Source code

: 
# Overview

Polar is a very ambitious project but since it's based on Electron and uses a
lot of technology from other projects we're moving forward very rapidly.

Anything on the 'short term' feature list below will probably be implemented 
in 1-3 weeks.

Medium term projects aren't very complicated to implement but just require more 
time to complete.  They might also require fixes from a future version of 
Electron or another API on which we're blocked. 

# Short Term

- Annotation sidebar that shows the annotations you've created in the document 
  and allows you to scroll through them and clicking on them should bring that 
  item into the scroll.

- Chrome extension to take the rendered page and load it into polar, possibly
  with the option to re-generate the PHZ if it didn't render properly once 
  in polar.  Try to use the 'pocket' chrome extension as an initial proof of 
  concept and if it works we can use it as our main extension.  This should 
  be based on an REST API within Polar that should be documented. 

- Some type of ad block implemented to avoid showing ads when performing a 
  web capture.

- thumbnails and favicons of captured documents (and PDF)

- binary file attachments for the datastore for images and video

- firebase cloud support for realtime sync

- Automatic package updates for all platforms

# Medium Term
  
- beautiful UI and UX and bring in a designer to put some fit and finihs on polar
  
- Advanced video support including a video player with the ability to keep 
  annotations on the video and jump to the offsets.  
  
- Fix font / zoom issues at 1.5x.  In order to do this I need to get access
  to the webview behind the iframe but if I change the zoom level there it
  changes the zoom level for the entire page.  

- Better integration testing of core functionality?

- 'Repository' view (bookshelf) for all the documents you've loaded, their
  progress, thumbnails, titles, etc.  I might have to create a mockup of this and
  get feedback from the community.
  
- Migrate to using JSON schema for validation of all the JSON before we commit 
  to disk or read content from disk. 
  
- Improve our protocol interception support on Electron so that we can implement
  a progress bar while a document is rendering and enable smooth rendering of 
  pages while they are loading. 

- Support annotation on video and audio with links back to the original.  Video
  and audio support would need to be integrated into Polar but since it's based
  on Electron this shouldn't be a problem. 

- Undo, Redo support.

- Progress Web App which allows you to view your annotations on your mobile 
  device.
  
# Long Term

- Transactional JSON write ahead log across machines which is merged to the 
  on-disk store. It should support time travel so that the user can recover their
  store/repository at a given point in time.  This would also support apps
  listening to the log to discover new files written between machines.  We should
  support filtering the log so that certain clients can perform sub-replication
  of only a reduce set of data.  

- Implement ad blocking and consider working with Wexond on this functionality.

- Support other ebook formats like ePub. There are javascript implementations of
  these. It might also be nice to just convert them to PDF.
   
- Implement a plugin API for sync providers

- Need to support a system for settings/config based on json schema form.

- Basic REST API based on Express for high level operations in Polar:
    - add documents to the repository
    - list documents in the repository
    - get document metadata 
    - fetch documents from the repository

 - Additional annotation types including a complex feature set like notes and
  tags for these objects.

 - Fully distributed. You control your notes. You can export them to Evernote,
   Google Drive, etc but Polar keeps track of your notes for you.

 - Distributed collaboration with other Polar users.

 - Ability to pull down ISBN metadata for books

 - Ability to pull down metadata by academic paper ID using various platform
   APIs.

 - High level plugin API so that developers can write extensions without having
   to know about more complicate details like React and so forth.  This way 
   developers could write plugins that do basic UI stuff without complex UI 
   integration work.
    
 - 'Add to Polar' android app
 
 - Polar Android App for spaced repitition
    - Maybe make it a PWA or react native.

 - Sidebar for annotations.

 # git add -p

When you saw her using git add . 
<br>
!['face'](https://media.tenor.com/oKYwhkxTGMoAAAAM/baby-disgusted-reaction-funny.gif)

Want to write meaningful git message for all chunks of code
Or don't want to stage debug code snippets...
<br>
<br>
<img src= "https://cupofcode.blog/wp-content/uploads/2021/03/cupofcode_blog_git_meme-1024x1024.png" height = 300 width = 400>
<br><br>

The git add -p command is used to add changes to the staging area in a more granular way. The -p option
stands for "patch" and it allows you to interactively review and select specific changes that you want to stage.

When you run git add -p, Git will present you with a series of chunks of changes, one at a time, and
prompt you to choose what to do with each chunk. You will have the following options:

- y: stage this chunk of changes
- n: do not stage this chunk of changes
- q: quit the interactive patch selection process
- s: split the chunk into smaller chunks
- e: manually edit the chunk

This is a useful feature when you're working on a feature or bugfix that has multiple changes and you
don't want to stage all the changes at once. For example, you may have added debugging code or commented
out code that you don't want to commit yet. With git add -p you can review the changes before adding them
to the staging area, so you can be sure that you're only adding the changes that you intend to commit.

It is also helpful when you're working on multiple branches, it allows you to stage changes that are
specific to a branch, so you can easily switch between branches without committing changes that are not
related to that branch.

* WHAT NEEDS TO BE DONE:
Could you return exactly the lines above from the line with "on-disk store. It" to the line with "- Basic REST", both included, and nothing else?

* ANSWER:
  on-disk store. It should support time travel so that the user can recover their
  store/repository at a given point in time.  This would also support apps
  listening to the log to discover new files written between machines.  We should
  support filtering the log so that certain clients can perform sub-replication
  of only a reduce set of data.  

- Implement ad blocking and consider working with Wexond on this functionality.

- Support other ebook formats like ePub. There are javascript implementations of
  these. It might also be nice to just convert them to PDF.
   
- Implement a plugin API for sync providers

- Need to support a system for settings/config based on json schema form.

- Basic REST API based on Express for high level operations in Polar:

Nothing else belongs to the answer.